My Green Eagle, built in Texas. 4 stroke Generac engine, 3000 hour engine life, 5 gallons of fuel on board allows you over 3 hours of flying with plenty of reserve.. Dependable, 4 years being built with zero engine outs...Charging system for heated suit, etc for cold weather flying,,, also has carb heat to avoid carb icing. In the middle of lessons with my instructor, come on spring! My instructor takes her for a test flight...Aircraft tubing and all AN aircraft bolts..


----------



## begreen (Mar 24, 2013)

Cool video. On the big screen it felt like I was flying. Thanks for sharing.

I believe bogydave flies one of these.


----------



## Backwoods Savage (Mar 24, 2013)

Have fun Charly.


----------



## stoveguy2esw (Mar 25, 2013)

only gliding ive done is unpowered under a T-10C


----------



## Gary_602z (Mar 25, 2013)

What do they use for a stall indicator or do they even have one? Got my private back in 1979 and never had a urge to go in a glider or powered paraglider!

Gary


----------



## Backwoods Savage (Mar 25, 2013)

No stall on these Gary. Also remember that these are flown only during relatively calm weather. Need a sport license.


----------



## charly (Mar 25, 2013)

No sport pilot license needed, less then 254 lbs and no more then 5 gallons of gas plus one seater.. Part 103 of the FAR'S,,, Just need proper instruction.. Only way to stall this would be to hold the brake toggles way down until the wing stopped flying, then letting up on the brakes the wing would recover,, granted you need altitude as well.. Generally flown with less the 10mph ground winds... A very affordable way to fly, about a gallon an hour for fuel cost...


----------



## Jack Straw (Mar 25, 2013)

Come on *over..... *


----------



## Gary_602z (Mar 25, 2013)

charly said:


> No sport pilot license needed, less then 254 lbs and no more then 5 gallons of gas plus one seater.. Part 103 of the FAR'S,,, Just need proper instruction.. Only way to stall this would be to hold the brake toggles way down until the wing stopped flying, then letting up on the brakes the wing would recover,, granted you need altitude as well.. Generally flown with less the 10mph ground winds... A very affordable way to fly, about a gallon an hour for fuel cost...


Might have to look into these!  What are the normal TO and Landing lengths needed?
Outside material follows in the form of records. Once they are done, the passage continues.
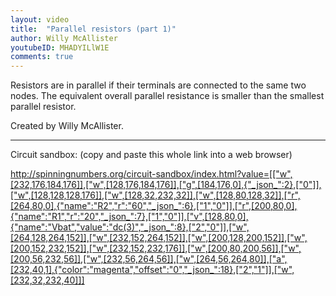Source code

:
 ```yaml
---
layout: video
title:  "Parallel resistors (part 1)"
author: Willy McAllister
youtubeID: MHADYILlW1E
comments: true
--- 
```


Resistors are in parallel if their terminals are connected to the same two nodes. The equivalent overall parallel resistance is smaller than the smallest parallel resistor. 

Created by Willy McAllister.

----

Circuit sandbox:  (copy and paste this whole link into a web browser)

http://spinningnumbers.org/circuit-sandbox/index.html?value=[["w",[232,176,184,176]],["w",[128,176,184,176]],["g",[184,176,0],{"_json_":2},["0"]],["w",[128,128,128,176]],["w",[128,32,232,32]],["w",[128,80,128,32]],["r",[264,80,0],{"name":"R2","r":"60","_json_":6},["1","0"]],["r",[200,80,0],{"name":"R1","r":"20","_json_":7},["1","0"]],["v",[128,80,0],{"name":"Vbat","value":"dc(3)","_json_":8},["2","0"]],["w",[264,128,264,152]],["w",[232,152,264,152]],["w",[200,128,200,152]],["w",[200,152,232,152]],["w",[232,152,232,176]],["w",[200,80,200,56]],["w",[200,56,232,56]],["w",[232,56,264,56]],["w",[264,56,264,80]],["a",[232,40,1],{"color":"magenta","offset":"0","_json_":18},["2","1"]],["w",[232,32,232,40]]]
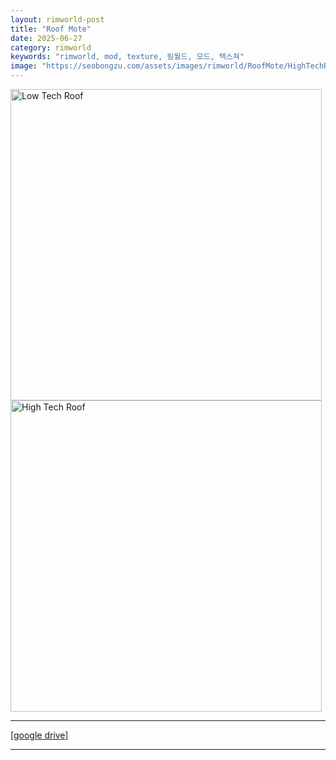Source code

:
 ```yaml
---
layout: rimworld-post
title: "Roof Mote"
date: 2025-06-27
category: rimworld
keywords: "rimworld, mod, texture, 림월드, 모드, 텍스쳐"
image: "https://seobongzu.com/assets/images/rimworld/RoofMote/HighTechRoof.webp"
---
```

<img src="https://seobongzu.com/assets/images/rimworld/RoofMote/LowTechRoof.webp" alt="Low Tech Roof" width=498px height=498px>
<img src="https://seobongzu.com/assets/images/rimworld/RoofMote/HighTechRoof.webp" alt="High Tech Roof" width=498px height=498px>
<p>
<hr>
<div class="half-space"></div>
<span class="download-box"><a href="https://drive.google.com/file/d/1OWp8toV8p2wFpH5H8ASvQdYoNiiLij9z/view?usp=sharing" target="_blank">[google drive]</a></span>
<div class="half-space"></div>
<hr>
</p>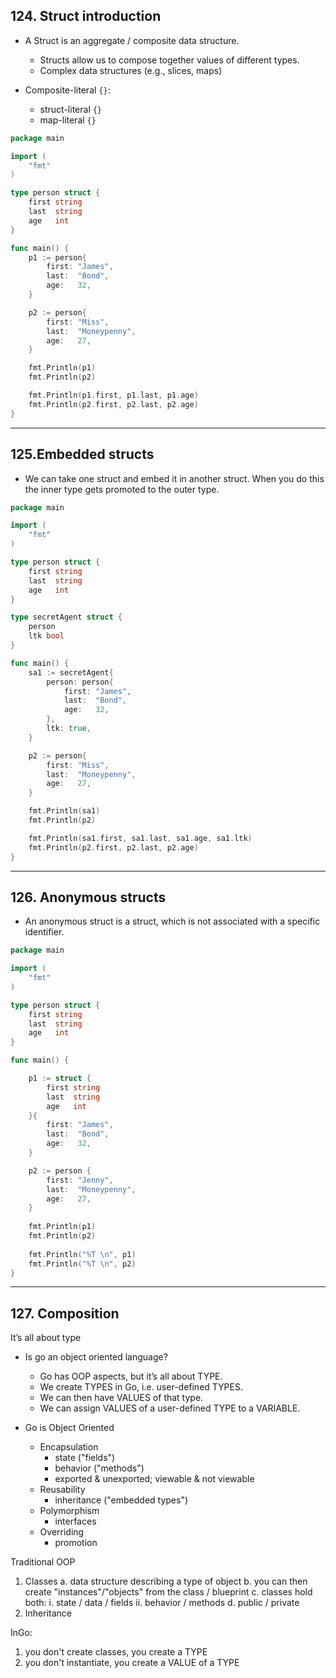## 124. Struct introduction

* A Struct is an aggregate / composite data structure. 
    * Structs allow us to compose together values of different types. 
    * Complex data structures (e.g., slices, maps)

* Composite-literal `{}`: 
    * struct-literal `{}`
    * map-literal `{}`

```go
package main

import (
	"fmt"
)

type person struct {
	first string
	last  string
	age   int
}

func main() {
	p1 := person{
		first: "James",
		last:  "Bond",
		age:   32,
	}

	p2 := person{
		first: "Miss",
		last:  "Moneypenny",
		age:   27,
	}

	fmt.Println(p1)
	fmt.Println(p2)

	fmt.Println(p1.first, p1.last, p1.age)
	fmt.Println(p2.first, p2.last, p2.age)
}
```

***

## 125.Embedded structs

* We can take one struct and embed it in another struct. When you do this the inner type gets
promoted to the outer type.

```go
package main

import (
	"fmt"
)

type person struct {
	first string
	last  string
	age   int
}

type secretAgent struct {
	person
	ltk bool
}

func main() {
	sa1 := secretAgent{
		person: person{
			first: "James",
			last:  "Bond",
			age:   32,
		},
		ltk: true,
	}

	p2 := person{
		first: "Miss",
		last:  "Moneypenny",
		age:   27,
	}

	fmt.Println(sa1)
	fmt.Println(p2)

	fmt.Println(sa1.first, sa1.last, sa1.age, sa1.ltk)
	fmt.Println(p2.first, p2.last, p2.age)
}
```

***

## 126. Anonymous structs

* An anonymous struct is a struct, which is not associated with a specific identifier.

```go
package main

import (
	"fmt"
)

type person struct {
	first string
	last  string
	age   int
}

func main() {

	p1 := struct {
		first string
		last  string
		age   int
	}{
		first: "James",
		last:  "Bond",
		age:   32,
	}

	p2 := person {
		first: "Jenny",
		last:  "Moneypenny",
		age:   27,
    }
    
	fmt.Println(p1)
	fmt.Println(p2)
	
    fmt.Println("%T \n", p1)
	fmt.Println("%T \n", p2)
}
```

***

## 127. Composition

It’s all about type

* Is go an object oriented language? 
    * Go has OOP aspects, but it’s all about TYPE. 
    * We create TYPES in Go, i.e. user-defined TYPES. 
    * We can then have VALUES of that type. 
    * We can assign VALUES of a user-defined TYPE to a VARIABLE. 

* Go is Object Oriented
    * Encapsulation
	    * state ("fields")
	    * behavior ("methods")
		* exported & unexported; viewable & not viewable
	* Reusability
	    * inheritance ("embedded types")
	* Polymorphism 
	    * interfaces
	* Overriding
	    * promotion

Traditional OOP 
1. Classes
	a. data structure describing a type of object
	b. you can then create "instances"/"objects" from the class / blueprint
	c. classes hold both:
		i. state / data / fields
		ii. behavior / methods
	d. public / private
2. Inheritance

InGo:
1. you don't create classes, you create a TYPE
2. you don't instantiate, you create a VALUE of a TYPE

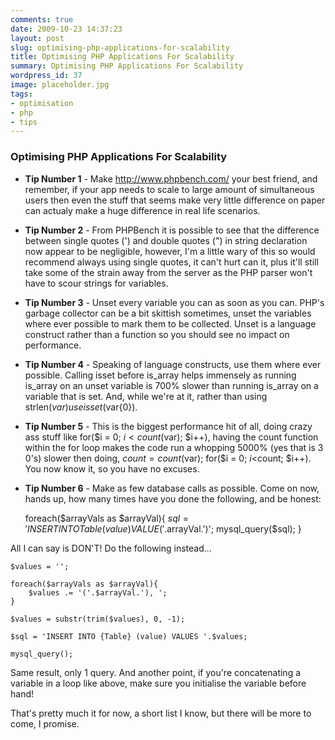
 ```yaml
---
comments: true
date: 2009-10-23 14:37:23
layout: post
slug: optimising-php-applications-for-scalability
title: Optimising PHP Applications For Scalability
summary: Optimising PHP Applications For Scalability
wordpress_id: 37
image: placeholder.jpg
tags:
- optimisation
- php
- tips
---
```


### Optimising PHP Applications For Scalability

- **Tip Number 1** - Make http://www.phpbench.com/ your best friend, and remember, if your app needs to scale to large amount of simultaneous users then even the stuff that seems make very little difference on paper can actualy make a huge difference in real life scenarios.
- **Tip Number 2** - From PHPBench it is possible to see that the difference between single quotes (') and double quotes (") in string declaration now appear to be negligible, however, I'm a little wary of this so would recommend always using single quotes, it can't hurt can it, plus it'll still take some of the strain away from the server as the PHP parser won't have to scour strings for variables.
- **Tip Number 3** - Unset every variable you can as soon as you can. PHP's garbage collector can be a bit skittish sometimes, unset the variables where ever possible to mark them to be collected. Unset is a language construct rather than a function so you should see no impact on performance.
- **Tip Number 4** - Speaking of language constructs, use them where ever possible. Calling isset before is_array helps immensely as running is_array on an unset variable is 700% slower than running is_array on a variable that is set. And, while we're at it, rather than using strlen($var) use isset($var{0}).
- **Tip Number 5** - This is the biggest performance hit of all, doing crazy ass stuff like for($i = 0; $i<count($var); $i++), having the count function within the for loop makes the code run a whopping 5000% (yes that is 3 0's) slower then doing, $count = count($var); for($i = 0; $i<$count; $i++). You now know it, so you have no excuses.
- **Tip Number 6** - Make as few database calls as possible. Come on now, hands up, how many times have you done the following, and be honest:

    foreach($arrayVals as $arrayVal){
        $sql = 'INSERT INTO {Table} (value) VALUE ('.$arrayVal.')';
        mysql_query($sql);
    }

All I can say is DON'T! Do the following instead...

    $values = '';

    foreach($arrayVals as $arrayVal){
        $values .= '('.$arrayVal.'), ';
    }

    $values = substr(trim($values), 0, -1);

    $sql = 'INSERT INTO {Table} (value) VALUES '.$values;

    mysql_query();

Same result, only 1 query. And another point, if you're concatenating a variable in a loop like above, make sure you initialise the variable before hand!

That's pretty much it for now, a short list I know, but there will be more to come, I promise.
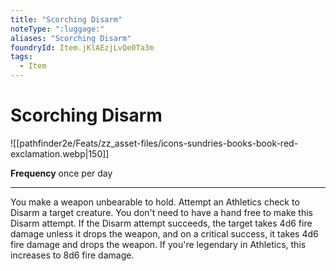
 ```yaml
---
title: "Scorching Disarm"
noteType: ":luggage:"
aliases: "Scorching Disarm"
foundryId: Item.jKlAEzjLvQe0Ta3m
tags:
  - Item
---
```


# Scorching Disarm
![[pathfinder2e/Feats/zz_asset-files/icons-sundries-books-book-red-exclamation.webp|150]]

**Frequency** once per day

* * *

You make a weapon unbearable to hold. Attempt an Athletics check to Disarm a target creature. You don't need to have a hand free to make this Disarm attempt. If the Disarm attempt succeeds, the target takes 4d6 fire damage unless it drops the weapon, and on a critical success, it takes 4d6 fire damage and drops the weapon. If you're legendary in Athletics, this increases to 8d6 fire damage.
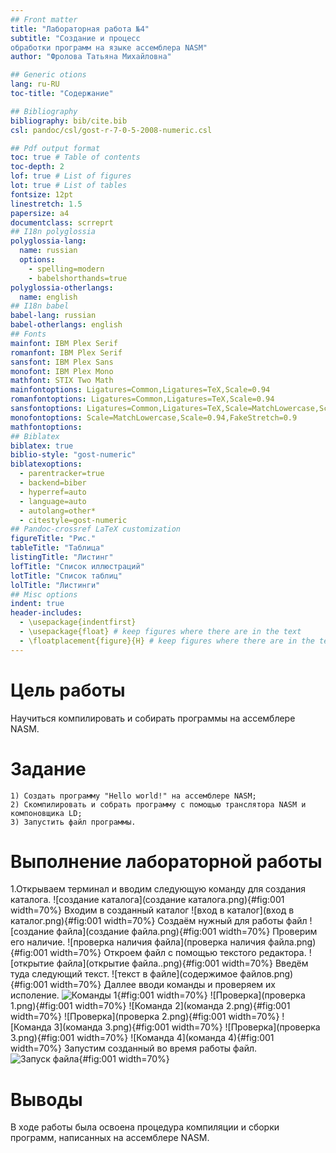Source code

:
 ```yaml
---
## Front matter
title: "Лабораторная работа №4"
subtitle: "Создание и процесс
обработки программ на языке ассемблера NASM"
author: "Фролова Татьяна Михайловна"

## Generic otions
lang: ru-RU
toc-title: "Содержание"

## Bibliography
bibliography: bib/cite.bib
csl: pandoc/csl/gost-r-7-0-5-2008-numeric.csl

## Pdf output format
toc: true # Table of contents
toc-depth: 2
lof: true # List of figures
lot: true # List of tables
fontsize: 12pt
linestretch: 1.5
papersize: a4
documentclass: scrreprt
## I18n polyglossia
polyglossia-lang:
  name: russian
  options:
	- spelling=modern
	- babelshorthands=true
polyglossia-otherlangs:
  name: english
## I18n babel
babel-lang: russian
babel-otherlangs: english
## Fonts
mainfont: IBM Plex Serif
romanfont: IBM Plex Serif
sansfont: IBM Plex Sans
monofont: IBM Plex Mono
mathfont: STIX Two Math
mainfontoptions: Ligatures=Common,Ligatures=TeX,Scale=0.94
romanfontoptions: Ligatures=Common,Ligatures=TeX,Scale=0.94
sansfontoptions: Ligatures=Common,Ligatures=TeX,Scale=MatchLowercase,Scale=0.94
monofontoptions: Scale=MatchLowercase,Scale=0.94,FakeStretch=0.9
mathfontoptions:
## Biblatex
biblatex: true
biblio-style: "gost-numeric"
biblatexoptions:
  - parentracker=true
  - backend=biber
  - hyperref=auto
  - language=auto
  - autolang=other*
  - citestyle=gost-numeric
## Pandoc-crossref LaTeX customization
figureTitle: "Рис."
tableTitle: "Таблица"
listingTitle: "Листинг"
lofTitle: "Список иллюстраций"
lotTitle: "Список таблиц"
lolTitle: "Листинги"
## Misc options
indent: true
header-includes:
  - \usepackage{indentfirst}
  - \usepackage{float} # keep figures where there are in the text
  - \floatplacement{figure}{H} # keep figures where there are in the text
---
```


# Цель работы

Научиться компилировать и собирать программы на ассемблере NASM.

# Задание

    1) Создать программу "Hello world!" на ассемблере NASM;
    2) Скомпилировать и собрать программу с помощью транслятора NASM и компоновщика LD;
    3) Запустить файл программы. 

# Выполнение лабораторной работы
1.Открываем терминал и вводим следующую команду для создания каталога. ![создание каталога](создание каталога.png){#fig:001 width=70%}
Входим в созданный каталог ![вход в каталог](вход в каталог.png){#fig:001 width=70%}
Создаём нужный для работы файл ![создание файла](создание файла.png){#fig:001 width=70%}
Проверим его наличие. ![проверка наличия файла](проверка наличия файла.png){#fig:001 width=70%}
Откроем файл с помощью текстого редактора. ![открытие файла](открытие файла..png){#fig:001 width=70%}
Введём туда следующий текст. ![текст в файле](содержимое файлов.png){#fig:001 width=70%}
Даллее вводи команды и проверяем их исполение. ![Команды 1](команда1.png){#fig:001 width=70%}
![Проверка](проверка 1.png){#fig:001 width=70%}
![Команда 2](команда 2.png){#fig:001 width=70%}
![Проверка](проверка 2.png){#fig:001 width=70%}
![Команда 3](команда 3.png){#fig:001 width=70%}
![Проверка](проверка 3.png){#fig:001 width=70%}
![Команда 4](команда 4){#fig:001 width=70%}
Запустим созданный во время работы файл. ![Запуск файла](запуск.png){#fig:001 width=70%}
# Выводы

В ходе работы была освоена процедура компиляции и сборки программ, написанных на ассемблере NASM.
What kind of speeds cruising and landing?  Naw, the Dragon Lady would kill me!

Gary


----------



## charly (Mar 25, 2013)

Gary_602z said:


> Might have to look into these! What are the normal TO and Landing lengths needed? What kind of speeds cruising and landing? Naw, the Dragon Lady would kill me!
> 
> Gary


75-100 feet for take off,,,, couple of hundred feet to land..Cruise is about 26mph..You can get different wings to get a faster cruise, etc.  I like for 12 dollars in fuel you can hang out in the air for 3 -r hours with reserve left... That's a long time in the sky which means you can actually cover some distance.. 80 mile round trip easily...  I have a 1400 ft long field on my farm... my field of dreams


----------



## charly (Mar 25, 2013)

Jack Straw said:


> Come on *over..... *


Jack are you a flyer as well?


----------



## Jack Straw (Mar 25, 2013)

charly said:


> Jack are you a flyer as well?


 
No, just wanted to see you fly over the house


----------



## charly (Mar 25, 2013)

Jack Straw said:


> No, just wanted to see you fly over the house


I'll let you know when I get her home..Right now my machine is 5 hours away in Jamestown, NY where I'm training... Here's what I did before the Quad set up... Very popular... 2 stroke back pack unit, foot launching... A great way to fly as well... best seat in the sky! I took paragliding lessons first over in Millerton, NY, earned my P2 novice rating and then added the motor ,, went to California for 10 days to train... This was my very first flight...


----------



## bogydave (Mar 25, 2013)

Mine is an old Skyrider by 
six chuter: http://www.sixchuter.com/
lots of fun 
https://www.hearth.com/talk/threads/having-fun-with-the-ppc.88153/#post-1142727


----------